_YOUR ASSIGNMENT:_ Verbatim output of the lines below is required, with the images omitted.

Collected data:
· · ·

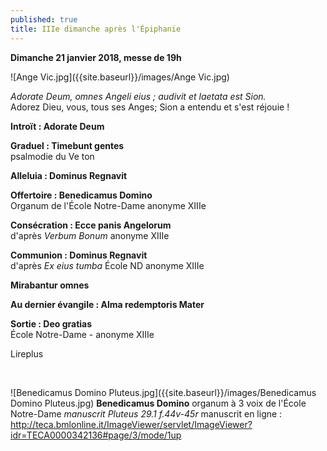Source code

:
 ```yaml
---
published: true
title: IIIe dimanche après l'Épiphanie
---
```

**Dimanche 21 janvier 2018, messe de 19h**  

![Ange Vic.jpg]({{site.baseurl}}/images/Ange Vic.jpg)

*Adorate Deum, omnes Angeli eius ; audivit et laetata est Sion.*  
Adorez Dieu, vous, tous ses Anges; Sion a entendu et s'est réjouie !

**Introït : Adorate Deum**

**Graduel : Timebunt gentes**  
psalmodie du Ve ton

**Alleluia : Dominus Regnavit**  

**Offertoire : Benedicamus Domino**  
Organum de l'École Notre-Dame anonyme XIIIe

**Consécration : Ecce panis Angelorum**  
d'après *Verbum Bonum* anonyme XIIIe

**Communion : Dominus Regnavit**  
d'après *Ex eius tumba* École ND anonyme XIIIe

**Mirabantur omnes**

**Au dernier évangile : Alma redemptoris Mater**  

**Sortie : Deo gratias**  
École Notre-Dame - anonyme XIIIe

Lireplus

&nbsp;

![Benedicamus Domino Pluteus.jpg]({{site.baseurl}}/images/Benedicamus Domino Pluteus.jpg)
**Benedicamus Domino** organum à 3 voix de l'École Notre-Dame *manuscrit Pluteus 29.1  f.44v-45r*
manuscrit en ligne : http://teca.bmlonline.it/ImageViewer/servlet/ImageViewer?idr=TECA0000342136#page/3/mode/1up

· · ·

_RESPONSE TO THE EXERCISE:_
Source code

:
 ```yaml
---
published: true
title: IIIe dimanche après l'Épiphanie
---
```

**Dimanche 21 janvier 2018, messe de 19h**  

![Ange Vic.jpg]({{site.baseurl}}/images/Ange Vic.jpg)

*Adorate Deum, omnes Angeli eius ; audivit et laetata est Sion.*  
Adorez Dieu, vous, tous ses Anges; Sion a entendu et s'est réjouie !

**Introït : Adorate Deum**

**Graduel : Timebunt gentes**  
psalmodie du Ve ton

**Alleluia : Dominus Regnavit**  

**Offertoire : Benedicamus Domino**  
Organum de l'École Notre-Dame anonyme XIIIe

**Consécration : Ecce panis Angelorum**  
d'après *Verbum Bonum* anonyme XIIIe

**Communion : Dominus Regnavit**  
d'après *Ex eius tumba* École ND anonyme XIIIe

**Mirabantur omnes**

**Au dernier évangile : Alma redemptoris Mater**  

**Sortie : Deo gratias**  
École Notre-Dame - anonyme XIIIe

Lireplus

&nbsp;

![Benedicamus Domino Pluteus.jpg]({{site.baseurl}}/images/Benedicamus Domino Pluteus.jpg)
**Benedicamus Domino** organum à 3 voix de l'École Notre-Dame *manuscrit Pluteus 29.1  f.44v-45r*
manuscrit en ligne : http://teca.bmlonline.it/ImageViewer/servlet/ImageViewer?idr=TECA0000342136#page/3/mode/1up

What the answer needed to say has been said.